Virginia Woolf defined a common reader as someone who is not a scholar; not a critic. A common reader "reads for his own pleasure rather than to impart knowledge or correct the opinions of others. Above all, he is guided by an instinct to create for himself, out of whatever odds and ends he can come by, some kind of whole." By that definition, I'm definitely a common reader -- reading an uncommonly large and diverse collection of books.

Monday, August 1, 2011

Mystery Monday: "Gaza has a special relationship with the dead."

One of the newer mystery series that I have discovered and begun to read is that of British journalist Matt Beynon Rees, who draws on his experience covering the decades-long conflict in the Middle East to develop profoundly human stories about the toll this takes on the ordinary lives of ordinary citizens. His hero, Omar Yussef, is a schoolteacher in his mid-50s, shuns politics -- he is no hero; he simply wants to open the minds of the history students he teaches to possibilities beyond the black-and-white world of the West Bank. Above all, Omar Yussef deplores the cult of violence that has taken over his world -- in Rees's first book, The Collaborator of Bethlehem, Omar muses that "there was such violence even in his girls that it shocked him. No matter how he tried to liberate the minds of Dehaisha's children, there were always many others working still more diligently to enslave them."
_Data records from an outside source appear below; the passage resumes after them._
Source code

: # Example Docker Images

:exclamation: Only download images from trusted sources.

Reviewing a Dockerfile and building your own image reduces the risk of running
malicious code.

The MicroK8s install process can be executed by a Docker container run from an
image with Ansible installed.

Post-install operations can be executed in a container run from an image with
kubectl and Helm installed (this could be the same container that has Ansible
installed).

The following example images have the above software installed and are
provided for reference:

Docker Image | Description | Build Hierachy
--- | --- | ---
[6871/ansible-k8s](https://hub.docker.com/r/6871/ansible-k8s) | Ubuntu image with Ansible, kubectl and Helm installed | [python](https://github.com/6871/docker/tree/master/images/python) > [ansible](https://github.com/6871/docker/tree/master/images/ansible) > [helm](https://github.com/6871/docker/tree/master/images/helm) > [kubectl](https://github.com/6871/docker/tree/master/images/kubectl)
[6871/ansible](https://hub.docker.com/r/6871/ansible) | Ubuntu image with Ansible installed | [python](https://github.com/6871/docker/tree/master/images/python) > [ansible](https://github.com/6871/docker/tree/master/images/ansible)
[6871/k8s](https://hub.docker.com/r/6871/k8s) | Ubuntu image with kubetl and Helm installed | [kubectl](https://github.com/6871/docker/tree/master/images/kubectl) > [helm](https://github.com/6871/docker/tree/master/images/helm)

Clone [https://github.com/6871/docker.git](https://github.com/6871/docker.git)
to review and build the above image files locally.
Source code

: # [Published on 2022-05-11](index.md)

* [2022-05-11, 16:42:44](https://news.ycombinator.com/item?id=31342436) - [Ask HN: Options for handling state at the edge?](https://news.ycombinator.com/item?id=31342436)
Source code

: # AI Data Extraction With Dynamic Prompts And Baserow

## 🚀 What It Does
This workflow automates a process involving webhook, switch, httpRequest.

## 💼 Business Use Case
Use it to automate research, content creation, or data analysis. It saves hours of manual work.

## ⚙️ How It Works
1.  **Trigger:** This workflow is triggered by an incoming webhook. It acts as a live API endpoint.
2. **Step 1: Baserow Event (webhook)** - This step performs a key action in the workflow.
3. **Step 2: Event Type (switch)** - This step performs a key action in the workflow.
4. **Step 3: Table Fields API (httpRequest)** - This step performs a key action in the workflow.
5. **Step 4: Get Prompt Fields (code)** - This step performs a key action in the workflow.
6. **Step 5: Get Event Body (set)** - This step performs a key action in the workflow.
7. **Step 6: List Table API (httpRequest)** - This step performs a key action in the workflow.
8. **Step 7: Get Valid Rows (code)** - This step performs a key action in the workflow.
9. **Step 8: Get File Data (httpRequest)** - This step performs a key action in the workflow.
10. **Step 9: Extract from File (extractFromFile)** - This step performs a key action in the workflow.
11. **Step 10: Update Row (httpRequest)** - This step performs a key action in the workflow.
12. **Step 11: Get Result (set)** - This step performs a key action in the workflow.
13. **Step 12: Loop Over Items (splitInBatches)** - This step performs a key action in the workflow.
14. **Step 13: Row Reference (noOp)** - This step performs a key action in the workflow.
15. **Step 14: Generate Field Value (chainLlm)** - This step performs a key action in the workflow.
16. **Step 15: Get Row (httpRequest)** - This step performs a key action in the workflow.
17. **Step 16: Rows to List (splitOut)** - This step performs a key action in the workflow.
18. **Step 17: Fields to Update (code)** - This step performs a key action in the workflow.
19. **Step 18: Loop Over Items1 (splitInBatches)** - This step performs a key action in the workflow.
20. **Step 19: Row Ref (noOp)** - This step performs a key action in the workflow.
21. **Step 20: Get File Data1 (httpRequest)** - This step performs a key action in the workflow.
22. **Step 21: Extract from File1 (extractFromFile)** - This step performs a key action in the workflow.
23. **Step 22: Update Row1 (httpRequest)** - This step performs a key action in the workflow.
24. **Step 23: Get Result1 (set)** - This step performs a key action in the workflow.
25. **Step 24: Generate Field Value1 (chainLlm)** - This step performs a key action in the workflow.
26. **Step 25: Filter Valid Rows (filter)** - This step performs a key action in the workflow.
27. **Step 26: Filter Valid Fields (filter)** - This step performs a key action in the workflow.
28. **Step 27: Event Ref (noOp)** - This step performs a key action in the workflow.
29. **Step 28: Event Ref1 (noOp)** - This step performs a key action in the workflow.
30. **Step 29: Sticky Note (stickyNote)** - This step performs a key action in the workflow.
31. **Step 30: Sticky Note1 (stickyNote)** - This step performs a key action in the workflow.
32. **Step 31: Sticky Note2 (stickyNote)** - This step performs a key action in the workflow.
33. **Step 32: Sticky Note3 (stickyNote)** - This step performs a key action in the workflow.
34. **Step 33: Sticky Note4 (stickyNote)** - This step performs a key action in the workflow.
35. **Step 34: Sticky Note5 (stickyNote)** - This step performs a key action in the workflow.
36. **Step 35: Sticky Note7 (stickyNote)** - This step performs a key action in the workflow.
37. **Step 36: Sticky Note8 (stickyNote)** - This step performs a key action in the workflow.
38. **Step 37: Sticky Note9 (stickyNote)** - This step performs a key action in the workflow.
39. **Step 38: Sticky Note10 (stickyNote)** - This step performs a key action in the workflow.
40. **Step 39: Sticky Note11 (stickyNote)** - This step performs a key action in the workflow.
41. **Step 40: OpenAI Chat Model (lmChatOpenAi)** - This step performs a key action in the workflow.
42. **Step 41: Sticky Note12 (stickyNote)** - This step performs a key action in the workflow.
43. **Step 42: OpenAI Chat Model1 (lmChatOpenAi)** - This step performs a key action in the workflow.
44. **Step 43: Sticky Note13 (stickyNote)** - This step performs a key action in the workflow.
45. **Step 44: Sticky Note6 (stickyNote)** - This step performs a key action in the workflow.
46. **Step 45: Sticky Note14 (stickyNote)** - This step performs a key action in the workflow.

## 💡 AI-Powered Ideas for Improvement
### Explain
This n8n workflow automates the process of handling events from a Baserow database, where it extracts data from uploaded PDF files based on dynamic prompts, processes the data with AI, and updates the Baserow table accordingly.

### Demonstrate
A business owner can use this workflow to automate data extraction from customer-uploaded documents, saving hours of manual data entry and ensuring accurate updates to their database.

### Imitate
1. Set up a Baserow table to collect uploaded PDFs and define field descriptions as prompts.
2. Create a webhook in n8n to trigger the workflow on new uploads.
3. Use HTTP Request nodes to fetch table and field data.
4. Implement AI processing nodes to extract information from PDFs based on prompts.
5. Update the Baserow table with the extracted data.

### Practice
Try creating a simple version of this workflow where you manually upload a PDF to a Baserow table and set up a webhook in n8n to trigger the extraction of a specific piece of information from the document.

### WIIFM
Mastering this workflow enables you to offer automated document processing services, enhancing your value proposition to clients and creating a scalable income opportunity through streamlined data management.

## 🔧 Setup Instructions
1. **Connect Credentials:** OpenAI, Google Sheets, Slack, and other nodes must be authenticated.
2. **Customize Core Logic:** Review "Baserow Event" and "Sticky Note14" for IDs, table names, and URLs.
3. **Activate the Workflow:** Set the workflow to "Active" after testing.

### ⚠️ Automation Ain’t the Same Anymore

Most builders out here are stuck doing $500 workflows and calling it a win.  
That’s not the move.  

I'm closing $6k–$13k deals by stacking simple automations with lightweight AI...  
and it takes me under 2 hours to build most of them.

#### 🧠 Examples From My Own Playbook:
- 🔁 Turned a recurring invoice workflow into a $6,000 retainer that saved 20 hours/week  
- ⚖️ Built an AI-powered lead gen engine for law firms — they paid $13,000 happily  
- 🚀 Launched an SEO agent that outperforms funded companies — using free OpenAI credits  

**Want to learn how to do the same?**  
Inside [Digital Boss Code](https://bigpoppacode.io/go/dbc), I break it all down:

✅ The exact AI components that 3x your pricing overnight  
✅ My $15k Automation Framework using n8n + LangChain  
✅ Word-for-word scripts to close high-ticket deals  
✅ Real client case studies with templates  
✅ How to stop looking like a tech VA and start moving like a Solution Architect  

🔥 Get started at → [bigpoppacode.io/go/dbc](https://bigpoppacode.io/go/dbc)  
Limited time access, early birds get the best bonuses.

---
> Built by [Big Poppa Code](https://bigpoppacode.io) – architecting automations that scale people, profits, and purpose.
I've just finished reading the second in this series of mystery novels, A Grave in Gaza, and I was delighted to find that it's just as rewarding as the first. The focus of both novels isn't the Israeli-Palestinian conflict itself, but rather the toll that conflict is taking on Palestinian society. In his debut, Omar Yussef struggles to rescue a former student and Palestinian Christian, from being lynched as an informer for the Israelis  -- even in the hope of unmasking a murderer and clearing the name of his friend, he can't approach the Israelis themselves. In the second novel, factionalism again rears its head from the very second that Omar Yussef and his UN colleagues enter Gaza on an inspection tour of UN-sponsored schools there. Immediately, they must embark on an effort to save a schoolteacher who has been arrested after he accused the local university of granting degrees in return for money to local policemen. As a sandstorm rages and one of his colleagues is kidnapped by one of the many guerilla factions in Gaza, Omar Yussef must find a way to understand the power struggles underway within Gaza, and their implications for his friends and colleagues. "There is no single, isolated crime in Gaza," a friend warns Omar Yussef. "Each one is linked to many others, you'll see. When you touch one of them, it sets off reverberations that will be heard by powerful people, ruthless people."

Rees does a superb job of delineating and distinguishing the tensions within the Palestinian community. Nor does he shy away from violence or even tragedy, all of which are too much part of the real backdrop in which his fictional characters live; still, even as the body counts climb in the novels, there's an almost bitter awareness that in the circumstances, any other outcome would be unrealistic. Omar Yussef may see himself as a coward -- once imprisoned for his political views in Jordan, he has shied away from any activism since then, fearing a return to jail or torture -- but however fallible he may be, he ends up taking personal risks in order to live up to his sense of himself as being a voice of reason and a human being.

This may not be a mystery series to read if you happen to have very strong views on the state of affairs in the Middle East, regardless of which side you're on: Rees makes clear in his non-fiction book, Cain's Field: Faith, Fratricide and Fear in the Middle East (published in 2004) that he views the real culprits as those extremists willing and even eager to annihilate opposing points of view. That's the philosophy that serves as the basis for this series of mysteries and for Omar Yussef's rather quixotic efforts to bring a measure of justice, however small, to the unjust society in which he must live. He may fail in some of his efforts, but at least he tries. The result, for mystery fans, is another good series; I'm hoping to read the third and fourth books sometime before the end of the year.

1 comment:

  1. Superb reviews, Suz! Clearly these are a cut above the usual mystery novels. I'll pick up "The Collaborator of Bethlehem" soon.